* _Extracted data_:
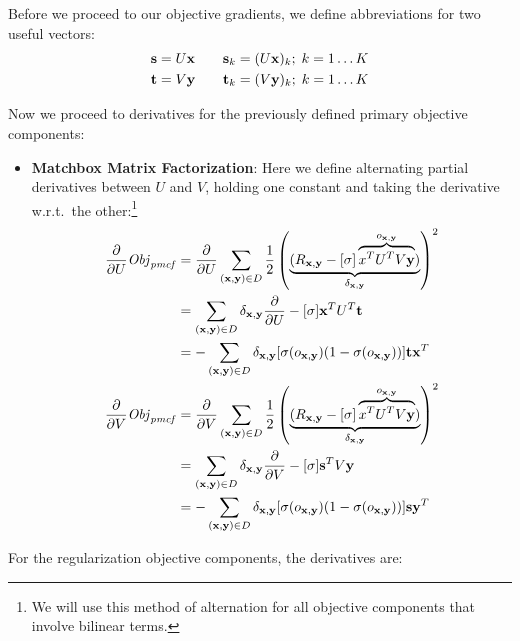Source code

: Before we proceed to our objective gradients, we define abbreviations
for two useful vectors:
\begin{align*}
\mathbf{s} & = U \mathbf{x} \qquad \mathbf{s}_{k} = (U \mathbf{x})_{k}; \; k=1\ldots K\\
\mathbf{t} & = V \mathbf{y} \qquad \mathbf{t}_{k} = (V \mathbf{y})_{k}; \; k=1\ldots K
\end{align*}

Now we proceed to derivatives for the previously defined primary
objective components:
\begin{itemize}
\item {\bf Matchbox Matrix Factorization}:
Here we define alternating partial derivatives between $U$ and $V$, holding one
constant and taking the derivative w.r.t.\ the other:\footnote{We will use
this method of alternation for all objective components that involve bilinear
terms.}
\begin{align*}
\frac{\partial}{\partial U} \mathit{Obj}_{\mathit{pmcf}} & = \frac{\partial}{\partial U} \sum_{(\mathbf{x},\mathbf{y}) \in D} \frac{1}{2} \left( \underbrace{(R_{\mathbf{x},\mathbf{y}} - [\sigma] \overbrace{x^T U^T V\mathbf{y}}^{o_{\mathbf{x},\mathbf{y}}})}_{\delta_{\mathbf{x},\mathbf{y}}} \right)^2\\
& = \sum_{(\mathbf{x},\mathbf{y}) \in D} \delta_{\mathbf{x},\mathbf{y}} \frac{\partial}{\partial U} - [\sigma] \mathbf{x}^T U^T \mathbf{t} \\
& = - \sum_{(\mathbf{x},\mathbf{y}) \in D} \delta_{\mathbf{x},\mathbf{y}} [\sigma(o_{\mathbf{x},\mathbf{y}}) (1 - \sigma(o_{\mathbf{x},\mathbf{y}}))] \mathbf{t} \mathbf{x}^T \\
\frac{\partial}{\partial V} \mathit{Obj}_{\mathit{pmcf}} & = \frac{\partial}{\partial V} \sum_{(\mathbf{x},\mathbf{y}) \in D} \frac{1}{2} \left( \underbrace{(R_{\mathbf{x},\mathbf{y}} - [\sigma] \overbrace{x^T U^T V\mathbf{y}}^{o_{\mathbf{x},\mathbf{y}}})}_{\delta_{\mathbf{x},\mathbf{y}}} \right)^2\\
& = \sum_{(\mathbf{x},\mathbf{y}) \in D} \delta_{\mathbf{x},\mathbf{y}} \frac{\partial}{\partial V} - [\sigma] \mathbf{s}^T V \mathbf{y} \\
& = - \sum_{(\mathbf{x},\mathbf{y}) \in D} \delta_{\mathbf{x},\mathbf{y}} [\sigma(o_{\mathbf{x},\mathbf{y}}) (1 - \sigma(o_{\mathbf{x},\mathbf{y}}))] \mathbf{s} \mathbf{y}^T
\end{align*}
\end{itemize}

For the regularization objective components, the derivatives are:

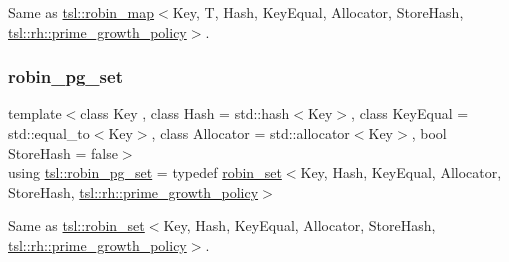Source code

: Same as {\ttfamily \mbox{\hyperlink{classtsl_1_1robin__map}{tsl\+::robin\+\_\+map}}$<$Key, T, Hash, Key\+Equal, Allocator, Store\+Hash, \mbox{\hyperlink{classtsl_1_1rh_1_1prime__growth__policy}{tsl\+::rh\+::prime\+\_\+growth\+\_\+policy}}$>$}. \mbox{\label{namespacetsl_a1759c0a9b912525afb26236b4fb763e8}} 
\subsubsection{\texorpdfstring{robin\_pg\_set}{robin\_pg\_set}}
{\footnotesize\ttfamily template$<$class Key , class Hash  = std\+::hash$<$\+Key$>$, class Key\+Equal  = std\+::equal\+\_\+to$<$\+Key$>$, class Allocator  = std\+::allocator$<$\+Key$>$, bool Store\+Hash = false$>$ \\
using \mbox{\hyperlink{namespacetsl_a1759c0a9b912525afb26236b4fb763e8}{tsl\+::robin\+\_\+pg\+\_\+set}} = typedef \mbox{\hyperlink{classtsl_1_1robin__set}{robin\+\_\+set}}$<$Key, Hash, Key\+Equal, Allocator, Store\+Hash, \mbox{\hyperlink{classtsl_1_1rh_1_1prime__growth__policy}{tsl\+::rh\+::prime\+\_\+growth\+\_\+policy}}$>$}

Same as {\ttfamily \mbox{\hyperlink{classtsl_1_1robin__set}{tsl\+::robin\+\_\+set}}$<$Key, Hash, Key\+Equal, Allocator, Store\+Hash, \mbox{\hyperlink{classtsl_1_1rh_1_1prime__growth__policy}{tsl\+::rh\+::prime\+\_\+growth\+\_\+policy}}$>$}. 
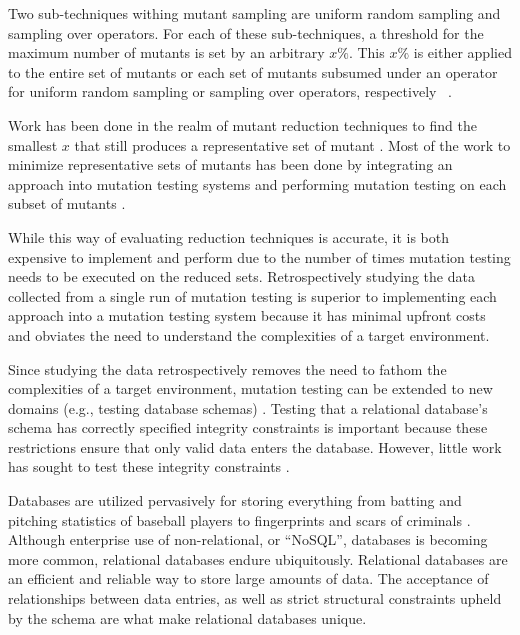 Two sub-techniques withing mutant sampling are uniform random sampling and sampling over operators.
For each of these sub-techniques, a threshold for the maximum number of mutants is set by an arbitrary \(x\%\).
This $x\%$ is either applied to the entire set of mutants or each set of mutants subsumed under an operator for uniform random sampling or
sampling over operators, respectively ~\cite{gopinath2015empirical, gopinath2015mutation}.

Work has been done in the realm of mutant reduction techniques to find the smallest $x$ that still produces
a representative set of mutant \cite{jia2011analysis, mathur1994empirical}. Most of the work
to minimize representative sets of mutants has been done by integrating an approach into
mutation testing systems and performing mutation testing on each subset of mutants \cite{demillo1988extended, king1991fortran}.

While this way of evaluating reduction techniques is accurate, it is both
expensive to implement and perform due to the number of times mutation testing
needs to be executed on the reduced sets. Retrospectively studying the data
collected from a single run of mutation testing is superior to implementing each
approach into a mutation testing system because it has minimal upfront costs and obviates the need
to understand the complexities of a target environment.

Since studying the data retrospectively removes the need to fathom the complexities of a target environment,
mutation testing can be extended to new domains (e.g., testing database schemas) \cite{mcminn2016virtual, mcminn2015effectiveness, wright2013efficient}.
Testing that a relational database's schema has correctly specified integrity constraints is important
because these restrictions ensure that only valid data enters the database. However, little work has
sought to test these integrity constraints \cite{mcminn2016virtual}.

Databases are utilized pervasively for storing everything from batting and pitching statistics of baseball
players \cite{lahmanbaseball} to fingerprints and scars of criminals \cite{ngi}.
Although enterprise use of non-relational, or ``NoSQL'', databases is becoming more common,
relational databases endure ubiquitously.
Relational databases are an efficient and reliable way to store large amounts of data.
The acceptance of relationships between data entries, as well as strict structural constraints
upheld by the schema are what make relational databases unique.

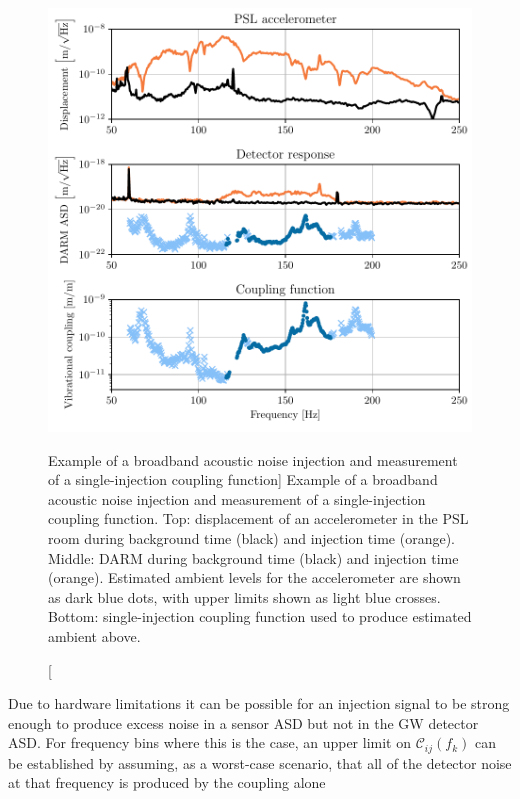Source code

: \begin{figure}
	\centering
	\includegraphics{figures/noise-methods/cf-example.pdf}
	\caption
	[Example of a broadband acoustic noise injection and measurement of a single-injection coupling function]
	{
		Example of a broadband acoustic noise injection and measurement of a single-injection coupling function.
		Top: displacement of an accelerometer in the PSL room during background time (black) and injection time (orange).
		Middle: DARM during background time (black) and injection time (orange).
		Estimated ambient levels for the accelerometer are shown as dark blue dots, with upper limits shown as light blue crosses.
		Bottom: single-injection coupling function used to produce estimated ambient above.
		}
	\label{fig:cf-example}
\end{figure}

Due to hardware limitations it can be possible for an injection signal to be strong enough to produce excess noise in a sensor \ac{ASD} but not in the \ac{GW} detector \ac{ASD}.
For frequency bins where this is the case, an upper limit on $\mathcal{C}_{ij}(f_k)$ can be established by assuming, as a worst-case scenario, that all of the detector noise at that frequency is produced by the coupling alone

* _Work to be completed_: The expected output is every line from the material above where "sigma" can be found.

* _Output of the task_:
\frac{\partial}{\partial U} \mathit{Obj}_{\mathit{pmcf}} & = \frac{\partial}{\partial U} \sum_{(\mathbf{x},\mathbf{y}) \in D} \frac{1}{2} \left( \underbrace{(R_{\mathbf{x},\mathbf{y}} - [\sigma] \overbrace{x^T U^T V\mathbf{y}}^{o_{\mathbf{x},\mathbf{y}}})}_{\delta_{\mathbf{x},\mathbf{y}}} \right)^2\\
& = \sum_{(\mathbf{x},\mathbf{y}) \in D} \delta_{\mathbf{x},\mathbf{y}} \frac{\partial}{\partial U} - [\sigma] \mathbf{x}^T U^T \mathbf{t} \\
& = - \sum_{(\mathbf{x},\mathbf{y}) \in D} \delta_{\mathbf{x},\mathbf{y}} [\sigma(o_{\mathbf{x},\mathbf{y}}) (1 - \sigma(o_{\mathbf{x},\mathbf{y}}))] \mathbf{t} \mathbf{x}^T \\
\frac{\partial}{\partial V} \mathit{Obj}_{\mathit{pmcf}} & = \frac{\partial}{\partial V} \sum_{(\mathbf{x},\mathbf{y}) \in D} \frac{1}{2} \left( \underbrace{(R_{\mathbf{x},\mathbf{y}} - [\sigma] \overbrace{x^T U^T V\mathbf{y}}^{o_{\mathbf{x},\mathbf{y}}})}_{\delta_{\mathbf{x},\mathbf{y}}} \right)^2\\
& = \sum_{(\mathbf{x},\mathbf{y}) \in D} \delta_{\mathbf{x},\mathbf{y}} \frac{\partial}{\partial V} - [\sigma] \mathbf{s}^T V \mathbf{y} \\
& = - \sum_{(\mathbf{x},\mathbf{y}) \in D} \delta_{\mathbf{x},\mathbf{y}} [\sigma(o_{\mathbf{x},\mathbf{y}}) (1 - \sigma(o_{\mathbf{x},\mathbf{y}}))] \mathbf{s} \mathbf{y}^T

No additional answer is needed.